__EXERCISE MATERIAL__

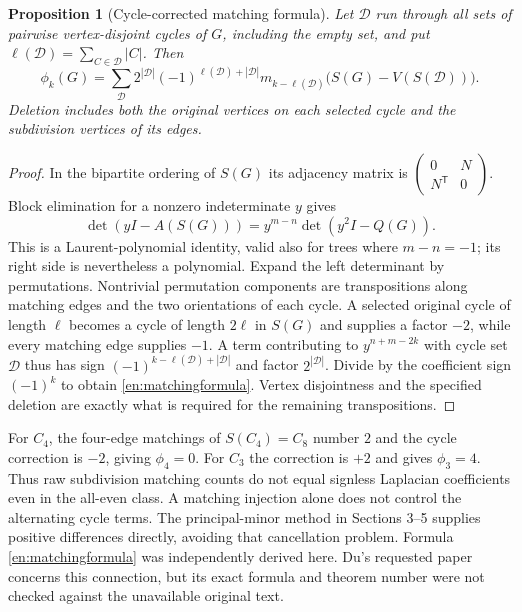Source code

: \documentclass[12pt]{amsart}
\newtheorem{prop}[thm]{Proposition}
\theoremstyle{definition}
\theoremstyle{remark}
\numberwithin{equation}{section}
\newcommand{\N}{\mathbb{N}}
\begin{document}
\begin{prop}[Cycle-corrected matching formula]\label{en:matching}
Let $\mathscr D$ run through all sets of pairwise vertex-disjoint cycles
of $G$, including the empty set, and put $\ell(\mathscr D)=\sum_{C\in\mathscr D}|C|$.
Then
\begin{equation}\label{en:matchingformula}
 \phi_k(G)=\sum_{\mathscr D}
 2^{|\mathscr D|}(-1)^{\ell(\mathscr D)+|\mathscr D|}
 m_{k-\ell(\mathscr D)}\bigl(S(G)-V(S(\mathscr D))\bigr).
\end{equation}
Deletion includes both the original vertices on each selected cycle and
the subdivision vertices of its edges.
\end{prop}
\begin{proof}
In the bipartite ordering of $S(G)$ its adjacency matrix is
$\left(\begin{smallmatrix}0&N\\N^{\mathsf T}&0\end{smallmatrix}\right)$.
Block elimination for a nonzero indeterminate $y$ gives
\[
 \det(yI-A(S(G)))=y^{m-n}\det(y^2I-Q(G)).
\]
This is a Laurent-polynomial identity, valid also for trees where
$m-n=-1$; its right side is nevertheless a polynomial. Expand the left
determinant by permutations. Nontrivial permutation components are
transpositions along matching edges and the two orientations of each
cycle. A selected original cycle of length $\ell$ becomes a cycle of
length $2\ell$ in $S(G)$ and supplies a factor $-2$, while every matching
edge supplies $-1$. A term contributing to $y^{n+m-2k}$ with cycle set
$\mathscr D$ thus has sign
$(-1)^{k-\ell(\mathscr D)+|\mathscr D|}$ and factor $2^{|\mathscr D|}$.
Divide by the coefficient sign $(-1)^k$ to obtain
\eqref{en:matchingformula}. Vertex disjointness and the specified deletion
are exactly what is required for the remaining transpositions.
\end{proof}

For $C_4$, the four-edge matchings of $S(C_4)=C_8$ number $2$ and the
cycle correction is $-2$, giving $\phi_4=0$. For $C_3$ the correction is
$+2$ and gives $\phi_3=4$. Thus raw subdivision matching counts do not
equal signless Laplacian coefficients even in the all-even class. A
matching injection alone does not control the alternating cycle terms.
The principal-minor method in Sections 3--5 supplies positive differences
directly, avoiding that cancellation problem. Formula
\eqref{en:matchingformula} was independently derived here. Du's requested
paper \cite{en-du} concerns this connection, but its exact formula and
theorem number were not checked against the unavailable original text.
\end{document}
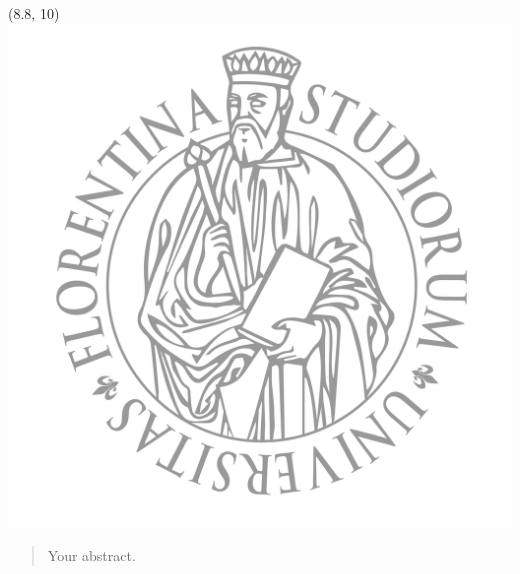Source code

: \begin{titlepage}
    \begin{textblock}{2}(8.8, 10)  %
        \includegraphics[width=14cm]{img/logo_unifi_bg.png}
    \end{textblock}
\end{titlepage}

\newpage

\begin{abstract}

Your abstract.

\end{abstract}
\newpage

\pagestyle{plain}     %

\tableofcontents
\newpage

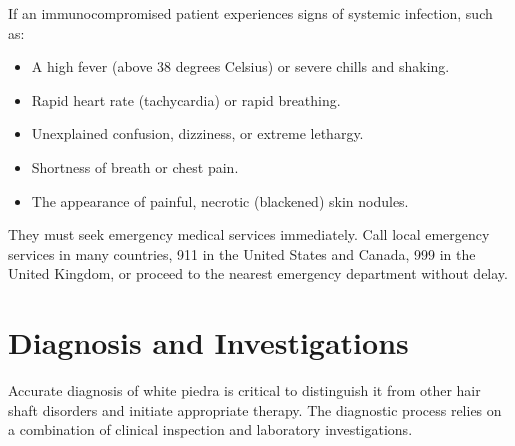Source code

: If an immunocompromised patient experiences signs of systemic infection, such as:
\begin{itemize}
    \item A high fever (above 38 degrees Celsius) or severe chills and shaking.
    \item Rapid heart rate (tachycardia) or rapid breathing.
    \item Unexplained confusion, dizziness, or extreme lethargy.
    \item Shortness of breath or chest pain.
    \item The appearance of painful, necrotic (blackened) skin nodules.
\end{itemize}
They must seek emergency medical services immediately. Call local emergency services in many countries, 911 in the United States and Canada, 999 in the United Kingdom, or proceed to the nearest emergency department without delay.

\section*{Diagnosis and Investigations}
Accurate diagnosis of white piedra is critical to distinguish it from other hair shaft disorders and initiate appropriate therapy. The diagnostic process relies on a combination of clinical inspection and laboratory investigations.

---

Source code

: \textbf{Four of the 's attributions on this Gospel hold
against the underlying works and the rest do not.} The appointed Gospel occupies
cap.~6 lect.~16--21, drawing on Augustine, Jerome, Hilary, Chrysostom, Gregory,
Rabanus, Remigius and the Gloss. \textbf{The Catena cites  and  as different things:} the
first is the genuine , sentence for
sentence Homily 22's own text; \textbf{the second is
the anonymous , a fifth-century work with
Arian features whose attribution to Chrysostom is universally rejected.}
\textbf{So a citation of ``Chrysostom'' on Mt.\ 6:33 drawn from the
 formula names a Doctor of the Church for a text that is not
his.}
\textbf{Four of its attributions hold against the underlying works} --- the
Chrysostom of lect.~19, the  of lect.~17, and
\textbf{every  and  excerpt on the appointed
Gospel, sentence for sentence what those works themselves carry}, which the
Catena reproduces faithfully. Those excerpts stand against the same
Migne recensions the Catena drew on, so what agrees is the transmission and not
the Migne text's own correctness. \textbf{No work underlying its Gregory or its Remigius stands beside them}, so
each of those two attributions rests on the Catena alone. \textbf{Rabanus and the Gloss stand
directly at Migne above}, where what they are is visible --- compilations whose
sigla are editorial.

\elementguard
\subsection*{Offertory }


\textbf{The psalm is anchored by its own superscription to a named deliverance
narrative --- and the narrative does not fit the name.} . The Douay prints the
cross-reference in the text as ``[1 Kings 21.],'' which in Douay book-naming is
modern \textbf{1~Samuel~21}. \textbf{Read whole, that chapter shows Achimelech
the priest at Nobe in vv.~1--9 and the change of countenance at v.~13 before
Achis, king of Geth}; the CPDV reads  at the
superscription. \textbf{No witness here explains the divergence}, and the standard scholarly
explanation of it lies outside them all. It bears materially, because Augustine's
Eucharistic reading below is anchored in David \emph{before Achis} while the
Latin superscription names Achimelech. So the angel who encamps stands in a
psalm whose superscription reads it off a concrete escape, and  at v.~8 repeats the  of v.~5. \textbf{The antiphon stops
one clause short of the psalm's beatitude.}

* * *

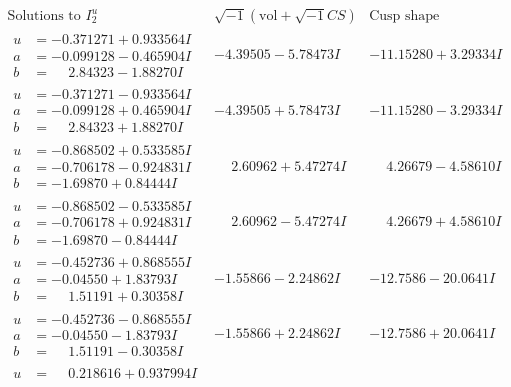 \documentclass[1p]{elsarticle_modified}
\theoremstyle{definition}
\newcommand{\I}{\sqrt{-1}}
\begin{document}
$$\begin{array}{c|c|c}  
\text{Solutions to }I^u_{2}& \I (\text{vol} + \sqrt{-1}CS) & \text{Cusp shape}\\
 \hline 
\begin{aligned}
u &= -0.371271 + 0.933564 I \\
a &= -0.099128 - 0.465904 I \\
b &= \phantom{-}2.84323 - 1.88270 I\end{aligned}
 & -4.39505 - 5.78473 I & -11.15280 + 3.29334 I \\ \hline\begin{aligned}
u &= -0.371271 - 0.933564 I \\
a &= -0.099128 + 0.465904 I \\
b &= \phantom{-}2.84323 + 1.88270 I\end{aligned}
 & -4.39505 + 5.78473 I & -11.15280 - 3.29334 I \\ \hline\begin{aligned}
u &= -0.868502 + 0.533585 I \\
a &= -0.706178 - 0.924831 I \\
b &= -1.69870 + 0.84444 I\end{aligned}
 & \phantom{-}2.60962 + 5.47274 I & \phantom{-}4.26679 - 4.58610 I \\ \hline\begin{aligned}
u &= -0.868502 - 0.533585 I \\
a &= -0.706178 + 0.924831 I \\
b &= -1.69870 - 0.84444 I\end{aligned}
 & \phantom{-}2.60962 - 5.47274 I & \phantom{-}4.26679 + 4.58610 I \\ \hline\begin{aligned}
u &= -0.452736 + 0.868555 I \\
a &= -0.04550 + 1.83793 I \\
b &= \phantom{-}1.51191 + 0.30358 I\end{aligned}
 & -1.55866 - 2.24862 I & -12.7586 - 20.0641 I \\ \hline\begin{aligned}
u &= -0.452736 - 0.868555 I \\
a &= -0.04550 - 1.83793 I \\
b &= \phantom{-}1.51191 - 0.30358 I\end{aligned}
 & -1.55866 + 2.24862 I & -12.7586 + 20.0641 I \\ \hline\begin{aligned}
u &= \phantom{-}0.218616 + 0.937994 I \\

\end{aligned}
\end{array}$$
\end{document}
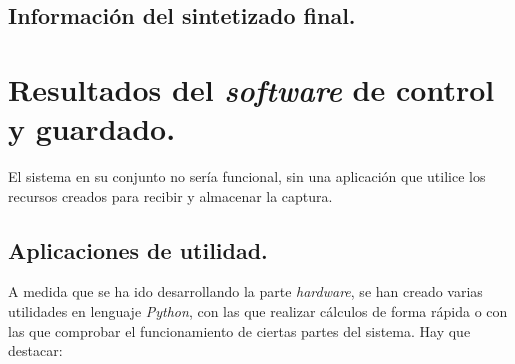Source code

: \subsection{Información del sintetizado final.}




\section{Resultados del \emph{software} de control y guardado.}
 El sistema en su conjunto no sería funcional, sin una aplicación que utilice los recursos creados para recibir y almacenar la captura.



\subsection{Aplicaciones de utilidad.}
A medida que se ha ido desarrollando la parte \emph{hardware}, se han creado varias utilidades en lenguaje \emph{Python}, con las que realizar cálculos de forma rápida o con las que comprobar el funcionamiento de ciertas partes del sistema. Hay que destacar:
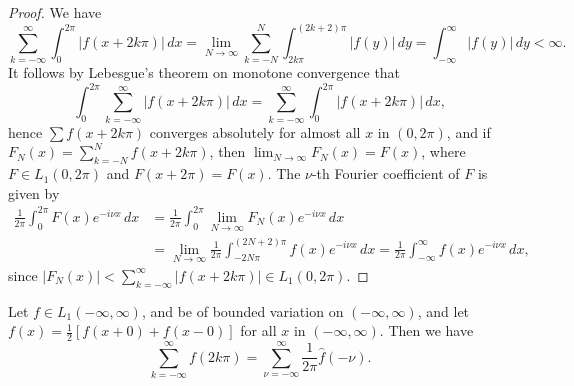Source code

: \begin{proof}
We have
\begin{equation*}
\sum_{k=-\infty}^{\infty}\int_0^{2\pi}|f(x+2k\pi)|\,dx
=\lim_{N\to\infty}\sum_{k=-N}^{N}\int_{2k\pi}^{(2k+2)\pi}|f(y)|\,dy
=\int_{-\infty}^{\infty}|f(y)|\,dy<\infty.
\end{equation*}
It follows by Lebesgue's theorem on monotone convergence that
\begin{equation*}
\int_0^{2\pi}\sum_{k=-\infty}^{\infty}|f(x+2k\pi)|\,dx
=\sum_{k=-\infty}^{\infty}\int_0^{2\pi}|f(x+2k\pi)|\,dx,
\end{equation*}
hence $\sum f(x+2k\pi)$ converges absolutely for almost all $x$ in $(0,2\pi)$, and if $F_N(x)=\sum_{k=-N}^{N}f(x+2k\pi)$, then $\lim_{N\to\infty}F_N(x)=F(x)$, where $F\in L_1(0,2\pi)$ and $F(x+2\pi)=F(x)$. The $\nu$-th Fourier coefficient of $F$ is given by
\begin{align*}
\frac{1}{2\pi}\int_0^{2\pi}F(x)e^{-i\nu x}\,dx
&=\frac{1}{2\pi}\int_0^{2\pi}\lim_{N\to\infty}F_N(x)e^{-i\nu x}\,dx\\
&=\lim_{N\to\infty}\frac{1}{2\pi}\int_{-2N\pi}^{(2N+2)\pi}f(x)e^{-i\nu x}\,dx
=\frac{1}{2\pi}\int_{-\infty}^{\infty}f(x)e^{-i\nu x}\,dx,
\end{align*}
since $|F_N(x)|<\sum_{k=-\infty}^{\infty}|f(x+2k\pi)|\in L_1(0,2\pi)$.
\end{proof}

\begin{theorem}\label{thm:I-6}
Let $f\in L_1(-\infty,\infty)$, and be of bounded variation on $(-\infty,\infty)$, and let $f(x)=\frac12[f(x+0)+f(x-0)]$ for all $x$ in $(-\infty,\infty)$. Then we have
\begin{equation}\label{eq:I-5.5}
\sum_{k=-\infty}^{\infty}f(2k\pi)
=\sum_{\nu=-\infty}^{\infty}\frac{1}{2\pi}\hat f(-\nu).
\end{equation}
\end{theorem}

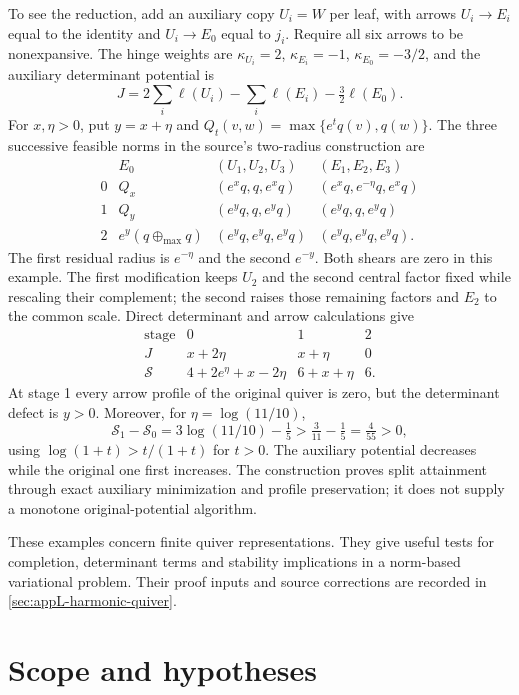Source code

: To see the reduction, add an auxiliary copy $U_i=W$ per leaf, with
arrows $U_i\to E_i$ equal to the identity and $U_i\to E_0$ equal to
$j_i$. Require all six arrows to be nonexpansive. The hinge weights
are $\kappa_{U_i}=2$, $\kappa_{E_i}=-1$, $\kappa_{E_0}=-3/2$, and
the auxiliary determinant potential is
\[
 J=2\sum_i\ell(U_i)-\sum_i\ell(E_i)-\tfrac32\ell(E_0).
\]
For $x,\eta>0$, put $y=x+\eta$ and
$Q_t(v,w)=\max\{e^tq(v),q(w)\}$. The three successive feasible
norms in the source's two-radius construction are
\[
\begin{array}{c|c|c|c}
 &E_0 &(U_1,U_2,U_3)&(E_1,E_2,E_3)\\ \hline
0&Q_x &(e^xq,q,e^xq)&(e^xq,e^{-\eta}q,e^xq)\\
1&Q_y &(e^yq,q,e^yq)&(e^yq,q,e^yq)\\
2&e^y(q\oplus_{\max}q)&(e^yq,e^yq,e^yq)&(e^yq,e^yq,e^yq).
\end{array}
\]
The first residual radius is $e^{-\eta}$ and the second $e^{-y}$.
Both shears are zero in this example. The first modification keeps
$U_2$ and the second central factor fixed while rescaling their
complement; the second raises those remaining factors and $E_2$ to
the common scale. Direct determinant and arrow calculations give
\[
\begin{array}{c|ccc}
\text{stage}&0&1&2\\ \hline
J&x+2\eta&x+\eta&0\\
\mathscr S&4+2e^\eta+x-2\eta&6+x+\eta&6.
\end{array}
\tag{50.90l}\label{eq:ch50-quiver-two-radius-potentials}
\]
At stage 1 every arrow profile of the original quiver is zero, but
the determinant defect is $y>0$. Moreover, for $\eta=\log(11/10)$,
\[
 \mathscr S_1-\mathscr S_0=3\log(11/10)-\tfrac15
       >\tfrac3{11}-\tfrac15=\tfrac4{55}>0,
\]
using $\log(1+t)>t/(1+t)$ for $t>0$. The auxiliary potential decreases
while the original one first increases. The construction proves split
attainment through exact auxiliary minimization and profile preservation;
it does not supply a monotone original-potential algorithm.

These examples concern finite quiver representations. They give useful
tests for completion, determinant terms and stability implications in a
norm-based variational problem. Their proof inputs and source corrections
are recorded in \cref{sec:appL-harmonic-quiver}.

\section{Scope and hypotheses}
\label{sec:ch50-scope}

__TASK TO COMPLETE__
Would you please return all lines from the listing above that contain "superscription"?

__SOLVED EXERCISE__
\textbf{The psalm is anchored by its own superscription to a named deliverance
superscription. \textbf{No witness here explains the divergence}, and the standard scholarly
Latin superscription names Achimelech. So the angel who encamps stands in a
psalm whose superscription reads it off a concrete escape, and  at v.~8 repeats the  of v.~5. \textbf{The antiphon stops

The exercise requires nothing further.